» **What you should do**
Search the records below for the word "attrIndex" and show every line where it occurs.

[Saved data entries]
■ ■ ■ ■ ■ ■ ■

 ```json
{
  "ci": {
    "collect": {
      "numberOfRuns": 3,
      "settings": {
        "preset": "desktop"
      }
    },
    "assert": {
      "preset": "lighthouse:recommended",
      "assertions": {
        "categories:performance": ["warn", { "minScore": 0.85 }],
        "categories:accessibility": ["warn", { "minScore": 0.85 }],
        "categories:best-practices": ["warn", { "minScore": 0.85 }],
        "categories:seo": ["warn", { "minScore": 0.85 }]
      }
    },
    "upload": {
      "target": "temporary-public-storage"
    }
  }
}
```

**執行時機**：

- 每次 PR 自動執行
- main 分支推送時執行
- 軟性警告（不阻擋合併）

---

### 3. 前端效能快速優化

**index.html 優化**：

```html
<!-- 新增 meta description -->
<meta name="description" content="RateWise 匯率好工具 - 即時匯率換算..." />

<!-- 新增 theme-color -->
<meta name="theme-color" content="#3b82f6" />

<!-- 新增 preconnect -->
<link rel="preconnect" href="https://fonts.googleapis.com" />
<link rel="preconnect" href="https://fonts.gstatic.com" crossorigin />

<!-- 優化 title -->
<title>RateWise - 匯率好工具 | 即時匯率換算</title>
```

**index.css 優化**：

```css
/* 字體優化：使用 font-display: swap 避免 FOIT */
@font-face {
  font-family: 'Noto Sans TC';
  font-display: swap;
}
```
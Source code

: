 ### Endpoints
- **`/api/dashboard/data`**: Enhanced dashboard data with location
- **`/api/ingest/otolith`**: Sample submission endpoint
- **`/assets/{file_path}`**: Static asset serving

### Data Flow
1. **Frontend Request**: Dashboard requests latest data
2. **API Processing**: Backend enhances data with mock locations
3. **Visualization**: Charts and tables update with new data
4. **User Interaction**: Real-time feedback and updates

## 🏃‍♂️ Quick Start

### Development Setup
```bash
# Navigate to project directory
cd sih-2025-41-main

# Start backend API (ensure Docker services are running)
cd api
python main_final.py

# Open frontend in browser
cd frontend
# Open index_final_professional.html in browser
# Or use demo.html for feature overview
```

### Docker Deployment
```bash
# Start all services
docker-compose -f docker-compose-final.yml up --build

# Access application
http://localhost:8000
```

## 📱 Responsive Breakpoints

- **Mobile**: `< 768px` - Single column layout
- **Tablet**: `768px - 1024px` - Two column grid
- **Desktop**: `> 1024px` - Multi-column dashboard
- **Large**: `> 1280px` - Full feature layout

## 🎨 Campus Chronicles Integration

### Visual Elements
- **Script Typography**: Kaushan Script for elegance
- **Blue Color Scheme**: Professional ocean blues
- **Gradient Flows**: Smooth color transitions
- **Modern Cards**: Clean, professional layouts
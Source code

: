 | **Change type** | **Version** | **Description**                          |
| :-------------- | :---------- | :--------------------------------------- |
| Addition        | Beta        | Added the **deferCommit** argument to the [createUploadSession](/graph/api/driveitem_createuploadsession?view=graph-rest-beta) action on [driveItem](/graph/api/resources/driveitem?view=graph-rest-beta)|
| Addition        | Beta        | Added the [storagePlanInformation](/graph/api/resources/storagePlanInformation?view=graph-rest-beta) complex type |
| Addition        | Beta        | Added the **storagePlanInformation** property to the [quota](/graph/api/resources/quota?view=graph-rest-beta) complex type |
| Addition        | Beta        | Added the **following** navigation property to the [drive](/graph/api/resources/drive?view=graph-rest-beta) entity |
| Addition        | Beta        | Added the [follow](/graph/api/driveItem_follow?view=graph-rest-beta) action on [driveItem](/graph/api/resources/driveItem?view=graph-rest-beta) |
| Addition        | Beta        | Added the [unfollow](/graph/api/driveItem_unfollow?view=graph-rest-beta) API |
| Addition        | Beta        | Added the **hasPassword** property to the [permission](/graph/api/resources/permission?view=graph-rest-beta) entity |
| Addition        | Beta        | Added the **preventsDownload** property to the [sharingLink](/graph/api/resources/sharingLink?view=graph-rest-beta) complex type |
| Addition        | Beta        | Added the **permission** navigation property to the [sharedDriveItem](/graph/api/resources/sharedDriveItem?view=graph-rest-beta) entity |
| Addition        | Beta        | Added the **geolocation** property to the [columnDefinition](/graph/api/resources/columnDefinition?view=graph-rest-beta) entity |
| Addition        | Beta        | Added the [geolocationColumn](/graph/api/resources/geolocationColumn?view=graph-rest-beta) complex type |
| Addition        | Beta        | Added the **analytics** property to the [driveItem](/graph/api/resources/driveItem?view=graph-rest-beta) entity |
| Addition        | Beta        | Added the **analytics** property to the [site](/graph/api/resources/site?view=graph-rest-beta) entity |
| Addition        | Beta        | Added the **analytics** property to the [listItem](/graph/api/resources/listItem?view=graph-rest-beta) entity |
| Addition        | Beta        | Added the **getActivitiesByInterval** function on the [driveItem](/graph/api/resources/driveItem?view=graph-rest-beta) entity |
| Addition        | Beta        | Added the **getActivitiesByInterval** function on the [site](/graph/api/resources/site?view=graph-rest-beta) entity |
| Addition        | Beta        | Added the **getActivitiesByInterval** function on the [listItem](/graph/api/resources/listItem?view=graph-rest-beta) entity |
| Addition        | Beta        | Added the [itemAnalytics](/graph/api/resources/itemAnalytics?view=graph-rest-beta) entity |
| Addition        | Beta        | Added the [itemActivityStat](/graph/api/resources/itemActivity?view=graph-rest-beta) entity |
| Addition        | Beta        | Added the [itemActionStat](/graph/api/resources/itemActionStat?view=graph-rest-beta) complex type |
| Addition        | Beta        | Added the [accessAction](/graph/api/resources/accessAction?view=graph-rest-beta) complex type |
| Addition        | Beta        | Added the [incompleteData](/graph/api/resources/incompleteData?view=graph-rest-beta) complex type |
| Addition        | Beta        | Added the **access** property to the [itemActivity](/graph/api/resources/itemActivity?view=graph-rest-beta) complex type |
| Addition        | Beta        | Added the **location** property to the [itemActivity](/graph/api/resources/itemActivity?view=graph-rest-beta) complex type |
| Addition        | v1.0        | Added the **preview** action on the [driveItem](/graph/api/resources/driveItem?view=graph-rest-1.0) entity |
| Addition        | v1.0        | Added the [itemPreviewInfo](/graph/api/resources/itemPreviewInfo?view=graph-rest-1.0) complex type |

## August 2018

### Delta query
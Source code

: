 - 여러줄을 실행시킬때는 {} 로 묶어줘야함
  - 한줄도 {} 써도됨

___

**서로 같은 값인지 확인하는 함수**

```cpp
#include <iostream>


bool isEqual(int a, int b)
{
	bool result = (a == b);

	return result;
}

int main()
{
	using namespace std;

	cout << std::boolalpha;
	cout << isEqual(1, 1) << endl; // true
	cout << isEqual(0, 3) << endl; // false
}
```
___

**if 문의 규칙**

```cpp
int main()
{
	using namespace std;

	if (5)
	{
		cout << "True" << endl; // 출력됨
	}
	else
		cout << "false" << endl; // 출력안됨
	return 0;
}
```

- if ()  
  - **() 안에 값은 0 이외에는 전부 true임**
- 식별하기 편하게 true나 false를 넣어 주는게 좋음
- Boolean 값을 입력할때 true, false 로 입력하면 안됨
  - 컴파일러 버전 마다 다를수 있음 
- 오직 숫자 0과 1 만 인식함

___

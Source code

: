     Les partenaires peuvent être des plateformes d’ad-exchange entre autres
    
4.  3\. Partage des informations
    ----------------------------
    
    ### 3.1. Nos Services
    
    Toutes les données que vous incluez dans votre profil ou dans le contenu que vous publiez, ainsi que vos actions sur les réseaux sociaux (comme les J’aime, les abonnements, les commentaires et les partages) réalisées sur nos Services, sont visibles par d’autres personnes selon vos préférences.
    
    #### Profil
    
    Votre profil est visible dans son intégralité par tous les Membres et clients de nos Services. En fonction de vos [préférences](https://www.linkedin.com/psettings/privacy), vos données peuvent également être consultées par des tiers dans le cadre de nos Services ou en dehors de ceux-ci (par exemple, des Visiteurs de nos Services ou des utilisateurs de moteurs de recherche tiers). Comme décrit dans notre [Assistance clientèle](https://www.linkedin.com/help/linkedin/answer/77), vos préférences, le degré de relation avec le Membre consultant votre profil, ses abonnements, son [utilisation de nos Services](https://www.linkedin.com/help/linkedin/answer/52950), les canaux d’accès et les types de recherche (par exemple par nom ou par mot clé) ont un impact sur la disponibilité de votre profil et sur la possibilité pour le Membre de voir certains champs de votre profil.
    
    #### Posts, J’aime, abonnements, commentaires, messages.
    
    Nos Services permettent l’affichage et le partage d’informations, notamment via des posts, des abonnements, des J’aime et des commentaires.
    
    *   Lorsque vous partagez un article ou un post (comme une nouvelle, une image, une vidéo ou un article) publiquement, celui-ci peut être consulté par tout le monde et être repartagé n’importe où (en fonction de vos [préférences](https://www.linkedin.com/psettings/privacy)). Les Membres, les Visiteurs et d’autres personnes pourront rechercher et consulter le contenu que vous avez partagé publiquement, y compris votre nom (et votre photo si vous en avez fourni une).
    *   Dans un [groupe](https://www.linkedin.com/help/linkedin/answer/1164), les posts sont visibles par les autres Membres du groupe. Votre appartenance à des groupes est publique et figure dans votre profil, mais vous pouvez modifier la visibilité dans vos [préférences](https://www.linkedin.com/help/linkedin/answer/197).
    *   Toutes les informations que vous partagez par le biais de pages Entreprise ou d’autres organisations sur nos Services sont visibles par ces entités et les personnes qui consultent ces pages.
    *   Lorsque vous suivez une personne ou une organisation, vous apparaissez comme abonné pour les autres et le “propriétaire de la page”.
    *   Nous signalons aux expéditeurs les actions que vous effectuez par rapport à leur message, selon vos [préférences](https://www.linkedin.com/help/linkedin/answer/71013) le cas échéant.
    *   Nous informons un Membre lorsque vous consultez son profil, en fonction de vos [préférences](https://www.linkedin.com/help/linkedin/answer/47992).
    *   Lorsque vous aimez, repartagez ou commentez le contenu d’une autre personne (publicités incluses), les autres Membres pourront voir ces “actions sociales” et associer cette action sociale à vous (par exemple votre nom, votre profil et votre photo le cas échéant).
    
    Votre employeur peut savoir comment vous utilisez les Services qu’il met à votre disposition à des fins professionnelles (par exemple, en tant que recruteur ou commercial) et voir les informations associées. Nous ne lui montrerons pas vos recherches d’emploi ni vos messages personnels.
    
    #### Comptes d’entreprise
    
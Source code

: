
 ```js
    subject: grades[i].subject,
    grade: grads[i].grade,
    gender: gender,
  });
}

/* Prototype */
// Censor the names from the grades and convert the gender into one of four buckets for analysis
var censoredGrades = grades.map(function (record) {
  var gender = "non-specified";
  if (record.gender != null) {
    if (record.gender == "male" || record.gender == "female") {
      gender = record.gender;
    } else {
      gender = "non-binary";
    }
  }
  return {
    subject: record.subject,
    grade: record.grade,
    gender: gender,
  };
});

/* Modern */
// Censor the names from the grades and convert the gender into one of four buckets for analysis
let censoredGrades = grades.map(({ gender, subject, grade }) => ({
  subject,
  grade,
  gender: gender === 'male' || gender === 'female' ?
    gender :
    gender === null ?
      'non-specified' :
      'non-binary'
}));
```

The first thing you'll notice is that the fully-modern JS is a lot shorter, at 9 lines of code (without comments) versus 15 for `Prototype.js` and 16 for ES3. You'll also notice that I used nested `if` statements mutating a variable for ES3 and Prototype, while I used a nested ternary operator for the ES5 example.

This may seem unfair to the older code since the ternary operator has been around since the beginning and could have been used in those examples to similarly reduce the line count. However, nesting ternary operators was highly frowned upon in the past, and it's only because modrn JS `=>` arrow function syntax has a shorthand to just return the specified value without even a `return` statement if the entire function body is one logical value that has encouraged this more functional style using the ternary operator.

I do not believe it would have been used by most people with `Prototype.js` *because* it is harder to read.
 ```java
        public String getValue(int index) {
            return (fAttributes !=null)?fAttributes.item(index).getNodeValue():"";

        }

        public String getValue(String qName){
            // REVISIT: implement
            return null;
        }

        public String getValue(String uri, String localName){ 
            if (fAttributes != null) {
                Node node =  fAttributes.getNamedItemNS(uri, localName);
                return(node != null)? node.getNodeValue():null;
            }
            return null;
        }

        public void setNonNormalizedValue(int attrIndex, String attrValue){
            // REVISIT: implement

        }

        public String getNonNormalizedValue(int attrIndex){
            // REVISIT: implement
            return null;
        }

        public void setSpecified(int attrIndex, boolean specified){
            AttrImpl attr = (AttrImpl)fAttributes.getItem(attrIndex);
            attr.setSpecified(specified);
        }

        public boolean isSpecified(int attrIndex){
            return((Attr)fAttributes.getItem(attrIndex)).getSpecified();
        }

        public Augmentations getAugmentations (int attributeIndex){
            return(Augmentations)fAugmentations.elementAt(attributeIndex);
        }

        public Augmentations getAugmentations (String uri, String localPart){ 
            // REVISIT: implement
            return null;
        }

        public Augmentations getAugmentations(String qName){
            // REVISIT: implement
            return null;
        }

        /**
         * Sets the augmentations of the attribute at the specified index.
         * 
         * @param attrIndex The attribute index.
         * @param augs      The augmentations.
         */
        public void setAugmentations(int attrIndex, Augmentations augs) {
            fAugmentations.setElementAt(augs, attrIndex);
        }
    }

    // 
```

■ ■ ■ ■ ■ ■ ■

» **Your solution**
        public void setNonNormalizedValue(int attrIndex, String attrValue){
        public String getNonNormalizedValue(int attrIndex){
        public void setSpecified(int attrIndex, boolean specified){
            AttrImpl attr = (AttrImpl)fAttributes.getItem(attrIndex);
        public boolean isSpecified(int attrIndex){
            return((Attr)fAttributes.getItem(attrIndex)).getSpecified();
         * @param attrIndex The attribute index.
        public void setAugmentations(int attrIndex, Augmentations augs) {
            fAugmentations.setElementAt(augs, attrIndex);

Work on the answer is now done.